**Exercise details**
With pictures left out, extract every line between the start of the records below and the line holding "It's a generic", inclusive.

(Source texts of formatted documents)
----------

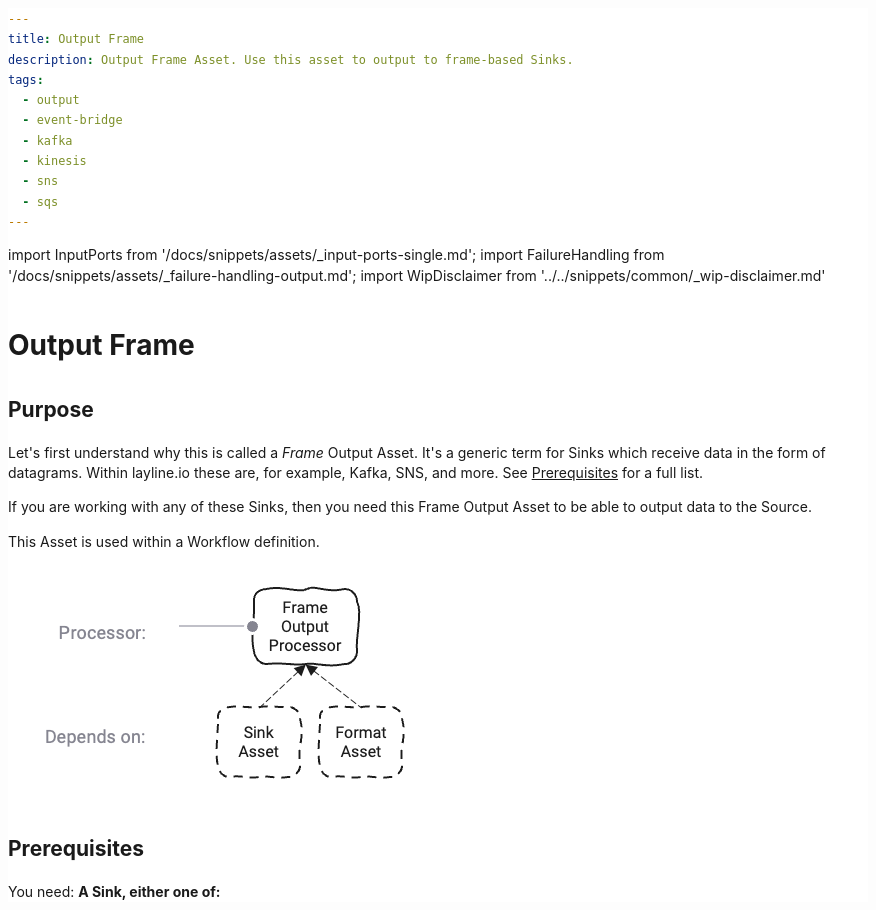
 ```yaml
---
title: Output Frame
description: Output Frame Asset. Use this asset to output to frame-based Sinks.
tags:
  - output
  - event-bridge
  - kafka
  - kinesis
  - sns
  - sqs
---
```


import InputPorts from '/docs/snippets/assets/_input-ports-single.md';
import FailureHandling from '/docs/snippets/assets/_failure-handling-output.md';
import WipDisclaimer from '../../snippets/common/_wip-disclaimer.md'

# Output Frame

## Purpose

Let's first understand why this is called a _Frame_ Output Asset.
It's a generic term for Sinks which receive data in the form of datagrams.
Within layline.io these are, for example, Kafka, SNS, and more.
See [Prerequisites](#prerequisites) for a full list.

If you are working with any of these Sinks, then you need this Frame Output Asset to be able to output data to the Source.

This Asset is used within a Workflow definition.

![](.asset-output-frame_images/f3ed33ff.png "Asset Dependency Graph (Output Frame)")

## Prerequisites

You need:
**A Sink, either one of:**
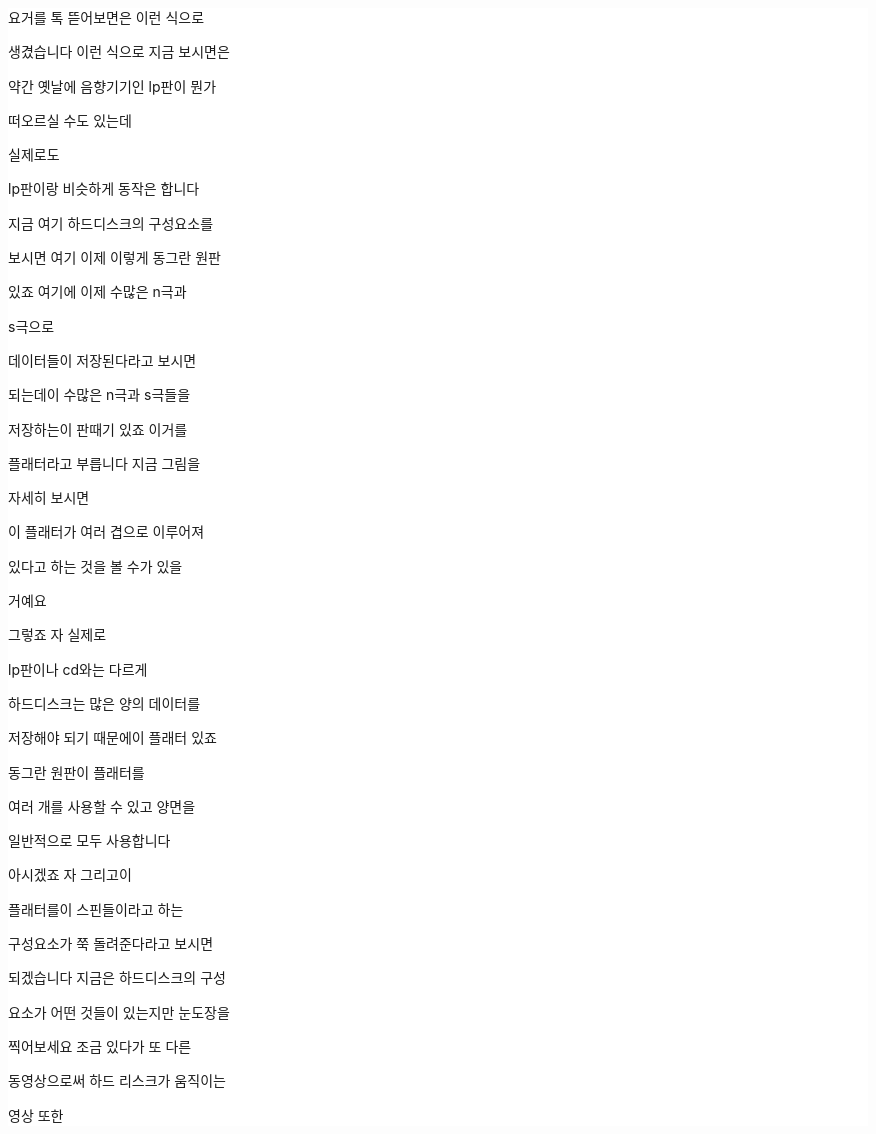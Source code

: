 요거를 톡 뜯어보면은 이런 식으로

생겼습니다 이런 식으로 지금 보시면은

약간 옛날에 음향기기인 lp판이 뭔가

떠오르실 수도 있는데

실제로도

lp판이랑 비슷하게 동작은 합니다

지금 여기 하드디스크의 구성요소를

보시면 여기 이제 이렇게 동그란 원판

있죠 여기에 이제 수많은 n극과

s극으로

데이터들이 저장된다라고 보시면

되는데이 수많은 n극과 s극들을

저장하는이 판때기 있죠 이거를

플래터라고 부릅니다 지금 그림을

자세히 보시면

이 플래터가 여러 겹으로 이루어져

있다고 하는 것을 볼 수가 있을

거예요

그렇죠 자 실제로

lp판이나 cd와는 다르게

하드디스크는 많은 양의 데이터를

저장해야 되기 때문에이 플래터 있죠

동그란 원판이 플래터를

여러 개를 사용할 수 있고 양면을

일반적으로 모두 사용합니다

아시겠죠 자 그리고이

플래터를이 스핀들이라고 하는

구성요소가 쭉 돌려준다라고 보시면

되겠습니다 지금은 하드디스크의 구성

요소가 어떤 것들이 있는지만 눈도장을

찍어보세요 조금 있다가 또 다른

동영상으로써 하드 리스크가 움직이는

영상 또한
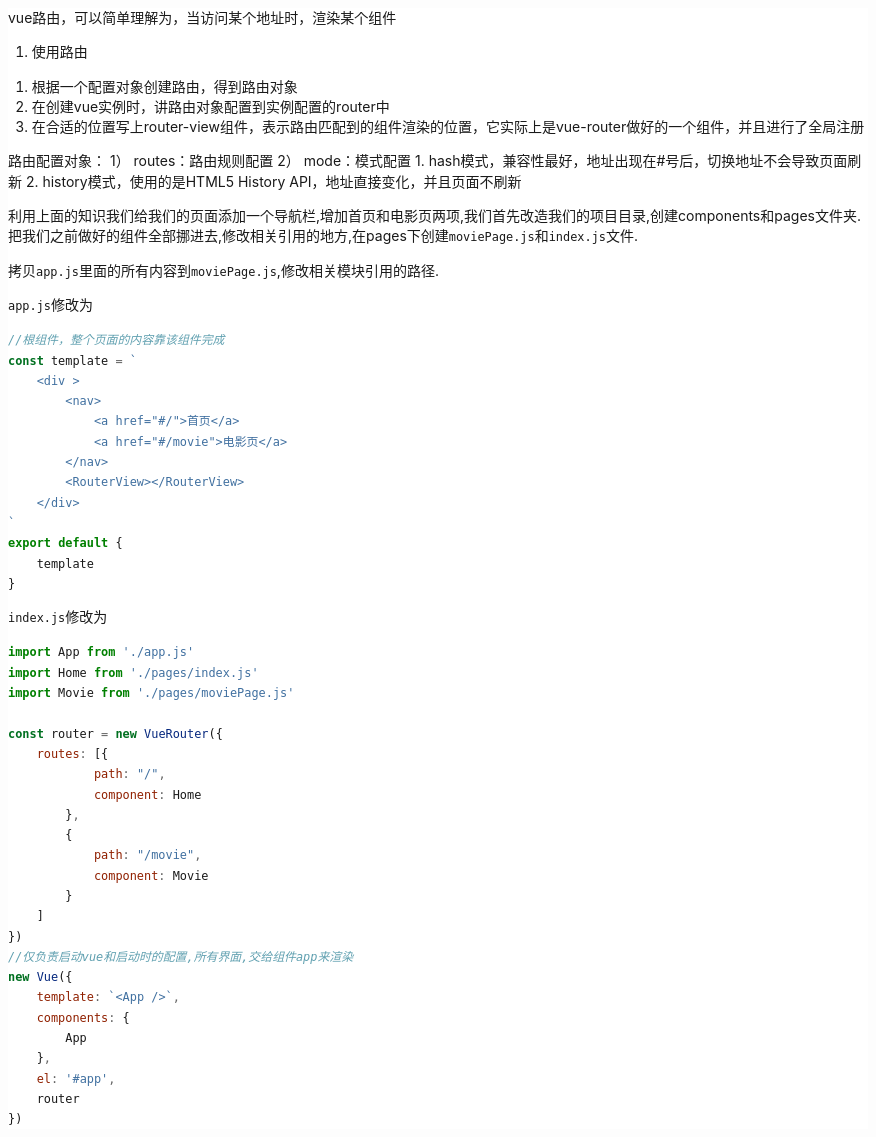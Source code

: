 vue路由，可以简单理解为，当访问某个地址时，渲染某个组件

1. 使用路由
1)  根据一个配置对象创建路由，得到路由对象
2)  在创建vue实例时，讲路由对象配置到实例配置的router中
3)  在合适的位置写上router-view组件，表示路由匹配到的组件渲染的位置，它实际上是vue-router做好的一个组件，并且进行了全局注册

路由配置对象：
1） routes：路由规则配置
2） mode：模式配置
    1. hash模式，兼容性最好，地址出现在#号后，切换地址不会导致页面刷新
    2. history模式，使用的是HTML5 History API，地址直接变化，并且页面不刷新

利用上面的知识我们给我们的页面添加一个导航栏,增加首页和电影页两项,我们首先改造我们的项目目录,创建components和pages文件夹.把我们之前做好的组件全部挪进去,修改相关引用的地方,在pages下创建``moviePage.js``和``index.js``文件.

拷贝``app.js``里面的所有内容到``moviePage.js``,修改相关模块引用的路径.

``app.js``修改为
```js
//根组件，整个页面的内容靠该组件完成
const template = `
    <div >
        <nav>
            <a href="#/">首页</a>
            <a href="#/movie">电影页</a>
        </nav>
        <RouterView></RouterView>
    </div>
`
export default {
    template
}
```

``index.js``修改为
```js
import App from './app.js'
import Home from './pages/index.js'
import Movie from './pages/moviePage.js'

const router = new VueRouter({
    routes: [{
            path: "/",
            component: Home
        },
        {
            path: "/movie",
            component: Movie
        }
    ]
})
//仅负责启动vue和启动时的配置,所有界面,交给组件app来渲染
new Vue({
    template: `<App />`,
    components: {
        App
    },
    el: '#app',
    router
})
```
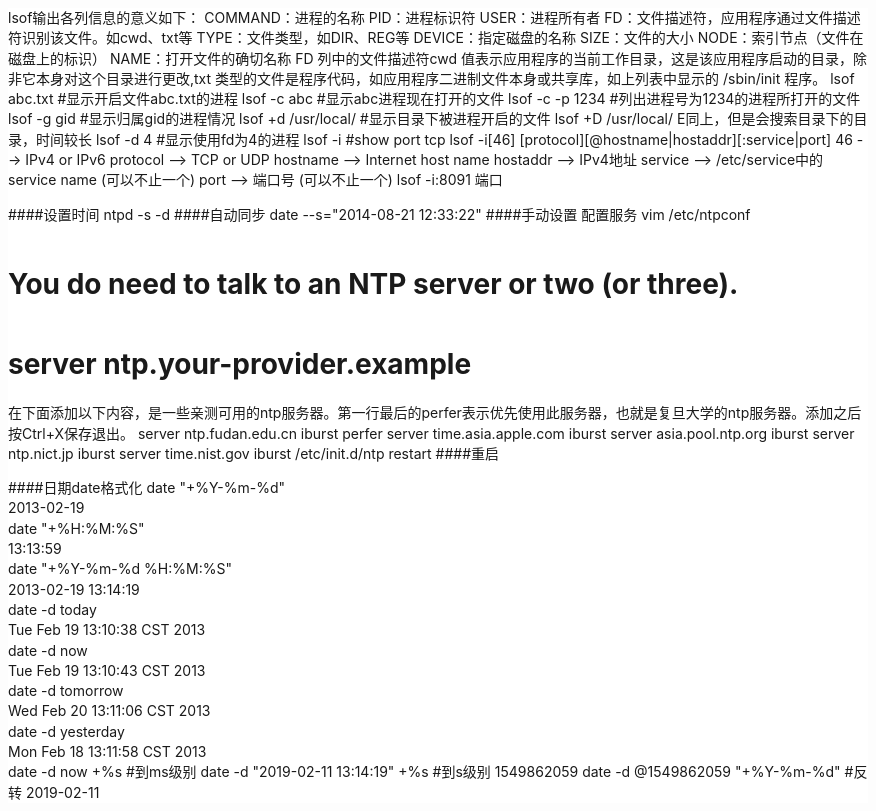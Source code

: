 lsof输出各列信息的意义如下：
COMMAND：进程的名称 PID：进程标识符
USER：进程所有者
FD：文件描述符，应用程序通过文件描述符识别该文件。如cwd、txt等 TYPE：文件类型，如DIR、REG等
DEVICE：指定磁盘的名称
SIZE：文件的大小
NODE：索引节点（文件在磁盘上的标识）
NAME：打开文件的确切名称
FD 列中的文件描述符cwd 值表示应用程序的当前工作目录，这是该应用程序启动的目录，除非它本身对这个目录进行更改,txt 类型的文件是程序代码，如应用程序二进制文件本身或共享库，如上列表中显示的 /sbin/init 程序。
lsof abc.txt #显示开启文件abc.txt的进程 
lsof -c abc #显示abc进程现在打开的文件 
lsof -c -p 1234 #列出进程号为1234的进程所打开的文件 
lsof -g gid #显示归属gid的进程情况 
lsof +d /usr/local/ #显示目录下被进程开启的文件 
lsof +D /usr/local/ E同上，但是会搜索目录下的目录，时间较长 
lsof -d 4 #显示使用fd为4的进程 
lsof -i #show port tcp
lsof -i[46] [protocol][@hostname|hostaddr][:service|port]   46 --> IPv4 or IPv6   protocol --> TCP or UDP   hostname --> Internet host name   hostaddr --> IPv4地址   service --> /etc/service中的 service name (可以不止一个)   port --> 端口号 (可以不止一个)
lsof -i:8091 端口

####设置时间
ntpd -s -d  ####自动同步 
date --s="2014-08-21 12:33:22" ####手动设置
配置服务
vim /etc/ntpconf
# You do need to talk to an NTP server or two (or three).
# server ntp.your-provider.example
在下面添加以下内容，是一些亲测可用的ntp服务器。第一行最后的perfer表示优先使用此服务器，也就是复旦大学的ntp服务器。添加之后按Ctrl+X保存退出。
server ntp.fudan.edu.cn iburst perfer
server time.asia.apple.com iburst
server asia.pool.ntp.org iburst
server ntp.nict.jp iburst
server time.nist.gov iburst
/etc/init.d/ntp restart    ####重启


####日期date格式化
date "+%Y-%m-%d"  
2013-02-19  
date "+%H:%M:%S"  
13:13:59  
date "+%Y-%m-%d %H:%M:%S"  
2013-02-19 13:14:19   
date -d today   
Tue Feb 19 13:10:38 CST 2013  
date -d now  
Tue Feb 19 13:10:43 CST 2013  
date -d tomorrow  
Wed Feb 20 13:11:06 CST 2013  
date -d yesterday  
Mon Feb 18 13:11:58 CST 2013  
date -d now +%s #到ms级别
date -d "2019-02-11 13:14:19" +%s #到s级别
1549862059
date -d @1549862059 "+%Y-%m-%d"   #反转
2019-02-11
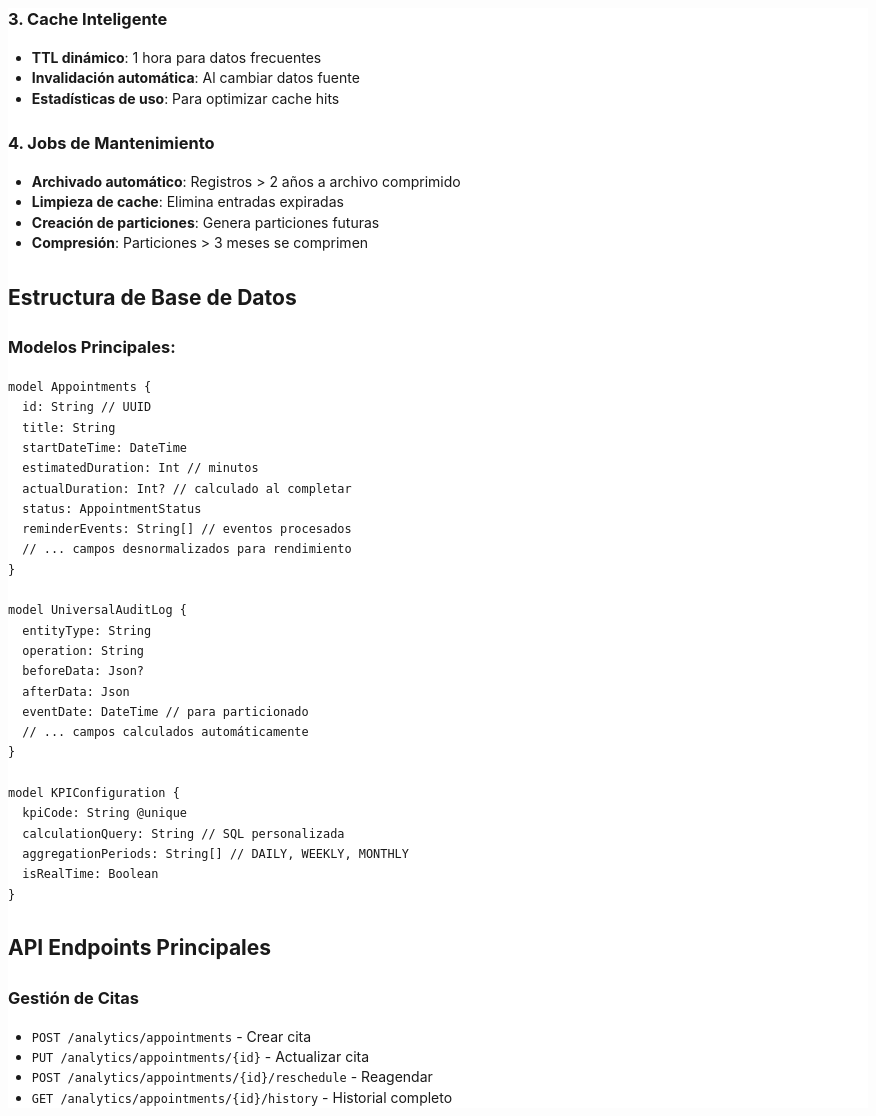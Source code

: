 ### 3. Cache Inteligente
- **TTL dinámico**: 1 hora para datos frecuentes
- **Invalidación automática**: Al cambiar datos fuente
- **Estadísticas de uso**: Para optimizar cache hits

### 4. Jobs de Mantenimiento
- **Archivado automático**: Registros > 2 años a archivo comprimido
- **Limpieza de cache**: Elimina entradas expiradas
- **Creación de particiones**: Genera particiones futuras
- **Compresión**: Particiones > 3 meses se comprimen

## Estructura de Base de Datos

### Modelos Principales:
```prisma
model Appointments {
  id: String // UUID
  title: String
  startDateTime: DateTime
  estimatedDuration: Int // minutos
  actualDuration: Int? // calculado al completar
  status: AppointmentStatus
  reminderEvents: String[] // eventos procesados
  // ... campos desnormalizados para rendimiento
}

model UniversalAuditLog {
  entityType: String
  operation: String
  beforeData: Json?
  afterData: Json
  eventDate: DateTime // para particionado
  // ... campos calculados automáticamente
}

model KPIConfiguration {
  kpiCode: String @unique
  calculationQuery: String // SQL personalizada
  aggregationPeriods: String[] // DAILY, WEEKLY, MONTHLY
  isRealTime: Boolean
}
```

## API Endpoints Principales

### Gestión de Citas
- `POST /analytics/appointments` - Crear cita
- `PUT /analytics/appointments/{id}` - Actualizar cita
- `POST /analytics/appointments/{id}/reschedule` - Reagendar
- `GET /analytics/appointments/{id}/history` - Historial completo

----------

**Expected answer**
 ```yaml
---
title: Output Frame
description: Output Frame Asset. Use this asset to output to frame-based Sinks.
tags:
  - output
  - event-bridge
  - kafka
  - kinesis
  - sns
  - sqs
---
```


import InputPorts from '/docs/snippets/assets/_input-ports-single.md';
import FailureHandling from '/docs/snippets/assets/_failure-handling-output.md';
import WipDisclaimer from '../../snippets/common/_wip-disclaimer.md'

# Output Frame

## Purpose

Let's first understand why this is called a _Frame_ Output Asset.
It's a generic term for Sinks which receive data in the form of datagrams.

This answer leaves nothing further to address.